First of all, there does exists a reasonable deal, which would take into consideration reasonable (though not legitimate) Russian interests.  I will not talk about details because talking about possible solutions weakens Ukrainian diplomatic position.  However 

  1. Russia will never peacefully accept any reasonable deal.  Let me remind you that during the war in Yugoslavia, Serbian side had some reasonable interests and it was offered few very generous deals.  All of those deals, usually brokered by EU, were turned down by Serbia.  Only after military defeat (with tacit help from US) Serbs were forced into a deal, which was of course much less favorable for them.  Unfortunately, you cannot count on Russian reasonableness, just as one could not count of Serbian reasonableness 20 years ago.
  2. Brokering a deal requires mutual trust between parties. Russia is not trustworthy and Russians very well know that.  So they expect that naturally others (Ukraine, EU) will break the deal just as Russia did dozens of times so far.
  3. Therefore, for Russia the only way to achieve their unreasonable interests is to create quasi-Transdnistria or quasi-Abkhazia and directly influence Ukrainian politics or make Ukraine “failed country”.

To conclude, I think there is no other way apart from militarily to stop the Russian occupation.

So what should Ukraine do?

  1. It should limit Russian gains.  From the military perspective, Russian superiority means that Ukrainian army has little chance on the open field, but making strong fortresses of large urban centers is generally a good idea.  At least it worked well in Croatia (Vukovar, Osijek, Vinkovci, Gospić, Zadar, Dubrovnik).  I do not know, though, considering the fate of Grozny, if this applies well to Ukraine too.
  2. The more subtle way to limit Russian gains is weakening Russian state from inside.  The best effect is achieved by as large as possible export of coffins with Russian regulars.  This will destroy Russian will for fight and change the public opinion.  In Serbia, after few months, they had huge problems with mobilization despite the fact that Yugoslav (de facto Serbian) army intervention was de iure legitimate, as Croatia was still not internationally recognized.
  3. The second step is to liberate occupied territories.  But this will take much longer time.  From the military perspective, Ukraine will have to build a completely new army, which will take months, at least.  The advances of army could be tested by occasional little local skirmishes at strategic positions, just as in case of Croatian army.
  4. Creating army will have to go hand in hand with further continuous weakening of Russian state from inside.  I know that the international sanctions are weak, but in the long run they are very effective.  After four years, despite military superiority, Serbia was no longer capable of wage any serious war, so after Croatian offensive they just simply gave up the Serbian “state” within Croatia.  It is however important that international sanctions do remain intact and considering Russian political leverage it will take some effort from Ukraine and its allies.

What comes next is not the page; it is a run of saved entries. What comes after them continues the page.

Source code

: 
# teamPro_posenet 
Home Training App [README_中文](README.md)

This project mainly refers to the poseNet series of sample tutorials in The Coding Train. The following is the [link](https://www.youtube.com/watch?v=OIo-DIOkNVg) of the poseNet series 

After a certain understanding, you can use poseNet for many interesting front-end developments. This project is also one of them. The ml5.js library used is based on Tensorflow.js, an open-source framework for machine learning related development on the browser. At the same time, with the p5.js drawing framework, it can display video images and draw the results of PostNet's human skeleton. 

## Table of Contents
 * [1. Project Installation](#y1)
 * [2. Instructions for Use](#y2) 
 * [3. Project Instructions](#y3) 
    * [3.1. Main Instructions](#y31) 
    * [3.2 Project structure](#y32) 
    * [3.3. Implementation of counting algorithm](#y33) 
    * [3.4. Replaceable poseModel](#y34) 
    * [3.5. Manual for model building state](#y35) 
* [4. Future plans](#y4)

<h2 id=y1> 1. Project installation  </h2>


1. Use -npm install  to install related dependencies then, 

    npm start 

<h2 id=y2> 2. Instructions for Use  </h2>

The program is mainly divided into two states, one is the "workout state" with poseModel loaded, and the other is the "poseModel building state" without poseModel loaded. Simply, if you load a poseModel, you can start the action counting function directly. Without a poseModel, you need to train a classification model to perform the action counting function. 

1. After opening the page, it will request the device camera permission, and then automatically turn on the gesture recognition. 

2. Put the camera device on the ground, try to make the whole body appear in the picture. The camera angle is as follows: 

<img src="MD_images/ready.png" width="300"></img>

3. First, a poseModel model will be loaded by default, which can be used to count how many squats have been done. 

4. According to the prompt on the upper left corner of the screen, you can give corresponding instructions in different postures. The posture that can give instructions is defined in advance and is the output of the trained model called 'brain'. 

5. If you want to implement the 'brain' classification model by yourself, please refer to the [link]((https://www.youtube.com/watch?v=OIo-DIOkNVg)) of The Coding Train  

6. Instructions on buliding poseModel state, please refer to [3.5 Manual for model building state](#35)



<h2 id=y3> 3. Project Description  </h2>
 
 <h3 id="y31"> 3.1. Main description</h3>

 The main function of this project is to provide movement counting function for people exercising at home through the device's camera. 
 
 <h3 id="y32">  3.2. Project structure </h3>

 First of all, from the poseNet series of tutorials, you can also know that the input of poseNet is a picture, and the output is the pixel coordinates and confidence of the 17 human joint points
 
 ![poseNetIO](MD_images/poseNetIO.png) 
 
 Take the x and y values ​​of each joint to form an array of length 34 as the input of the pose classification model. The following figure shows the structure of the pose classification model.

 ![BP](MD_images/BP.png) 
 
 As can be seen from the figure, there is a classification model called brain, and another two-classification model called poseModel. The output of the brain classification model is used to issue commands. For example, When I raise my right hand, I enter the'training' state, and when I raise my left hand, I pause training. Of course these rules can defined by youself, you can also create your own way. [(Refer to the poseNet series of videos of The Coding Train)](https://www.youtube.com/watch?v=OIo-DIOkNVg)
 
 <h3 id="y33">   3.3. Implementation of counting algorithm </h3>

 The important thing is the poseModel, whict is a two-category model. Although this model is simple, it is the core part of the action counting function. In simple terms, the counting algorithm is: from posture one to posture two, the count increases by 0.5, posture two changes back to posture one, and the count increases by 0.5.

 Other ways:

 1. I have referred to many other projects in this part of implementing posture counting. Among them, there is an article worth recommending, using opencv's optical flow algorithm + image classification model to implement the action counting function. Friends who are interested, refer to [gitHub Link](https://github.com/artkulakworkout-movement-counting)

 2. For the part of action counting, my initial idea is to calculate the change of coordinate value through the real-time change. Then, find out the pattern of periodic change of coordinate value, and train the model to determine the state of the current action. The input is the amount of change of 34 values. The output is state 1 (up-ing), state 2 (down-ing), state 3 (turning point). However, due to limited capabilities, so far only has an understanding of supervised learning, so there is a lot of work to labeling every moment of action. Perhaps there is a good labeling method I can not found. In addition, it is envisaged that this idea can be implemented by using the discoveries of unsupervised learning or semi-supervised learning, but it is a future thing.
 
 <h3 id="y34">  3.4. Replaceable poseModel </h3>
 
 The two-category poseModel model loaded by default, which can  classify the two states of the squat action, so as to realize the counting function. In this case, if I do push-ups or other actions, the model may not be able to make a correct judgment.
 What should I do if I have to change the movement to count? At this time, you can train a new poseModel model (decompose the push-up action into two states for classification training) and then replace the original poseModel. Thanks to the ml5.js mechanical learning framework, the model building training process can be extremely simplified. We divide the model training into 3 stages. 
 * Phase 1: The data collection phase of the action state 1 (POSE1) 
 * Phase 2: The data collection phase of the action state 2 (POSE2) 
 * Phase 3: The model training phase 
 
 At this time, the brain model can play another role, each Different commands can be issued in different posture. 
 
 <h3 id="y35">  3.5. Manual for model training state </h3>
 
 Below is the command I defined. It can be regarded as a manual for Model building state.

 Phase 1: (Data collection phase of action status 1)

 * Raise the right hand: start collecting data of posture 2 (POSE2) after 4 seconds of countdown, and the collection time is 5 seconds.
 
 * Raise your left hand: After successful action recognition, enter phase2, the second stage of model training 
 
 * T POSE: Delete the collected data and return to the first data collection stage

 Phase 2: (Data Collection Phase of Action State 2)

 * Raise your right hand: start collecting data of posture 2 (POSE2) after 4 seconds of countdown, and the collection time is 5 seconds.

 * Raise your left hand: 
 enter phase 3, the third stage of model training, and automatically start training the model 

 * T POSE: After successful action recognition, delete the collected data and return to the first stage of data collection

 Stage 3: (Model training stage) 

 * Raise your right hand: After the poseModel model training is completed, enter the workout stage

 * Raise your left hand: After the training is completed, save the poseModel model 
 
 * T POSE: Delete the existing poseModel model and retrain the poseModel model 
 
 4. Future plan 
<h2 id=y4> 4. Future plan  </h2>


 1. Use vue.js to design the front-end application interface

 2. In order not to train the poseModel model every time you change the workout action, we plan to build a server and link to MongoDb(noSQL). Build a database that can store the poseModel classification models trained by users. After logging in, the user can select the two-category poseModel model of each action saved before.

Lamenting about the lack of international intervention won’t help.  Help yourself and others will help you, so good leadership is of uttermost importance!  So let me finish with the reference to Croatian leadership.

Wartime Croatian president Tuđman was and still is considered a controversial person.  He was undemocratic and he probably have made few strategic or tactical mistakes.  But there are two qualities of him that are undeniable.  First, he had no illusions about enemy intentions and strength.  And second, he had a vision that Croatia must and eventually will prevail.  So he was not willing to accept rotten compromises and he was even prepared to do something “bad” in order to establish good final outcome.  In this regard, he could be compared to Churchill 50 years before him.  I hope your current Ukrainian leadership follow his and Churchill’s example.